Fort Drum wants to use former Seneca Army Depot

By The Associated Press

Tuesday, June 10, 2008 11:46 AM EDT

ROMULUS - After an eight-year absence, the Army could soon return to the former Seneca Army Depot in upstate New York to train troops.
Officials at the U.S. Army's Fort Drum in northern New York are finalizing a lease with Seneca County officials to use about 3,000 acres of the 10,600-acre former weapons storage and disposal facility.

Currently, county and military officials are accepting public comment on the Army's request until June 29, said Patricia Jones, executive director of the Seneca County Economic Development Corp., which has approved the plan. An environmental assessment determined there would no significant impact from the Army's use of the depot, she said.

“It's not exactly an economic development project but it will be nice having the soldiers on the depot again,” said Jones, who worked as a civilian at the depot before she became the county's base reuse coordinator.

Tucked between Cayuga and Seneca lakes in upstate New York's Finger Lakes region, the 10,587-acre army depot opened in 1941. For more than 50 years, the depot was used to store and dispose of military explosives, including nuclear bomb materials. It ceased most operations in 1993 and officially closed in 2000.

The depot is now home to a state maximum-security prison, a residential center for troubled youth, the county's jail and its law enforcement training center as well as other light industry and business.

Lt. Col. John Penree, senior planning and operations officer at Fort Drum, said the 10th Mountain Division has asked to use the depot for training up to 1,500 soldiers in two- to 21-day sessions as many as 10 times a year.

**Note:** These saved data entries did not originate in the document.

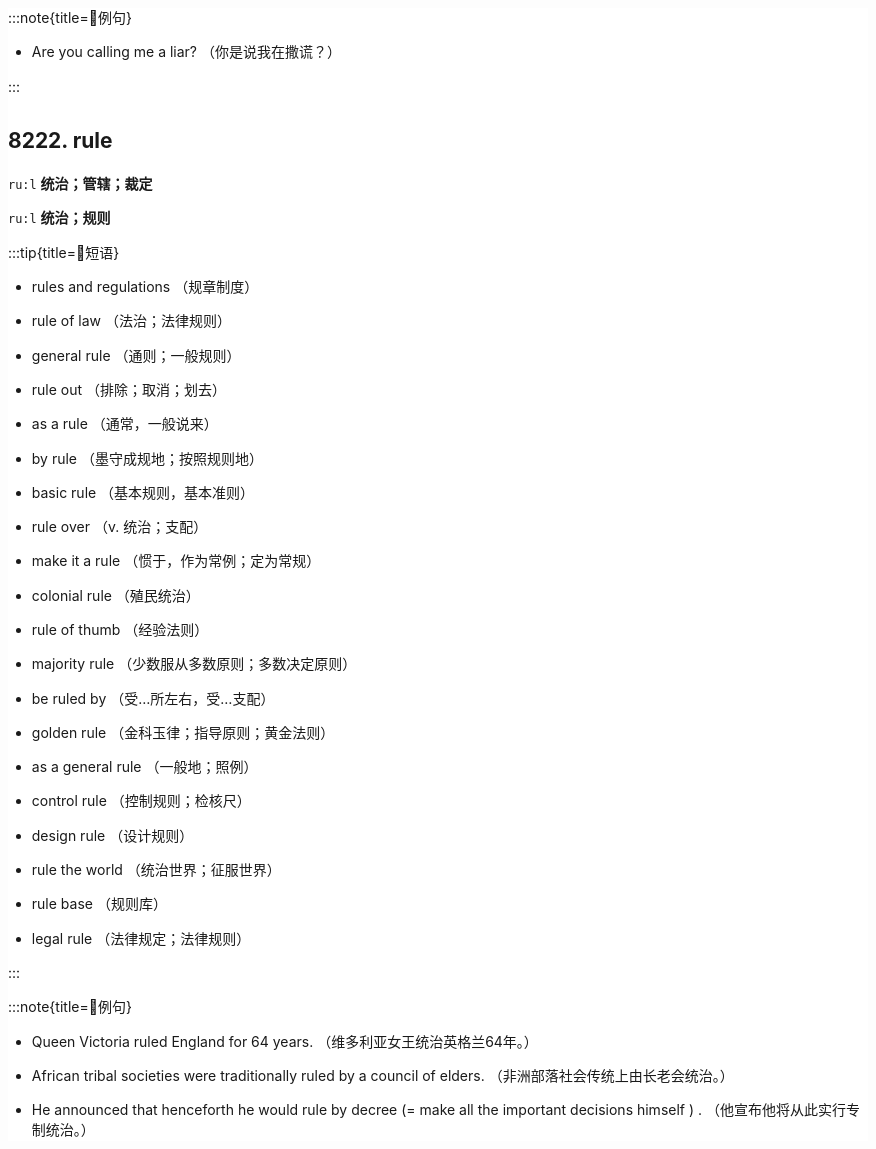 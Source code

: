 :::note{title=🎤例句}

- Are you calling me a liar? （你是说我在撒谎？）

:::

## 8222. rule

`ru:l`  **统治；管辖；裁定**

`ru:l`  **统治；规则**

:::tip{title=🤩短语}

- rules and regulations （规章制度）

- rule of law （法治；法律规则）

- general rule （通则；一般规则）

- rule out （排除；取消；划去）

- as a rule （通常，一般说来）

- by rule （墨守成规地；按照规则地）

- basic rule （基本规则，基本准则）

- rule over （v. 统治；支配）

- make it a rule （惯于，作为常例；定为常规）

- colonial rule （殖民统治）

- rule of thumb （经验法则）

- majority rule （少数服从多数原则；多数决定原则）

- be ruled by （受…所左右，受…支配）

- golden rule （金科玉律；指导原则；黄金法则）

- as a general rule （一般地；照例）

- control rule （控制规则；检核尺）

- design rule （设计规则）

- rule the world （统治世界；征服世界）

- rule base （规则库）

- legal rule （法律规定；法律规则）

:::

:::note{title=🎤例句}

- Queen Victoria ruled England for 64 years. （维多利亚女王统治英格兰64年。）

- African tribal societies were traditionally ruled by a council of elders. （非洲部落社会传统上由长老会统治。）

- He announced that henceforth he would rule by decree (= make all the important decisions himself ) . （他宣布他将从此实行专制统治。）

Penree said state officials first contacted the Army in October 2004 about using the depot for training.

The training area will be in the depot's 7,000-acre conservation area and include the depot's former airfield, a large portion of the bunker area and warehouse space.

Only wheeled vehicles will be used at the depot. No heavy equipment or tracked vehicles will be used, he said. Training will include weapon exercises using blanks and the use of helicopters and vehicle convoys to ferry soldiers the 100 miles between Fort Drum and depot, Penree said.

Fort Drum - which sprawls over more than 107,000 acres - has about 50,000 acres for training its soldiers. However, Fort Drum also is used annually for training by about 80,000 National Guardsmen in units from across the Northeast.

The additional training area provides the Army with more planning flexibility, Penree said.

“It gets very busy here in the summer,” he said.

Penree said there would be no cost to the Army to lease the land. The Army, however, will share maintenance costs and will repair any damage caused by the training operations.

Penree said the Army would work with county and business officials to minimize the impact of training. There will be no training during the deer hunting season in the fall, he said.

The Seneca Army Depot is famous as the home of the world's largest herd of rare white deer, which have lived within the fenced-in depot for more than a half-century.

Seneca White Deer, an organization fighting to save the herd's habitat and turn a portion of the depot into a nature preserve, supports the Army plan because it would limit other uses of the depot, said group spokesman Dennis Money.

“The Army's track record in helping manage the wildlife over six decades within the fenced area of the depot speaks for itself,” Money said in an e-mail. “They were good stewards of the natural resources within the depot. However, they must continue to be responsible in their proposed new training proposal.”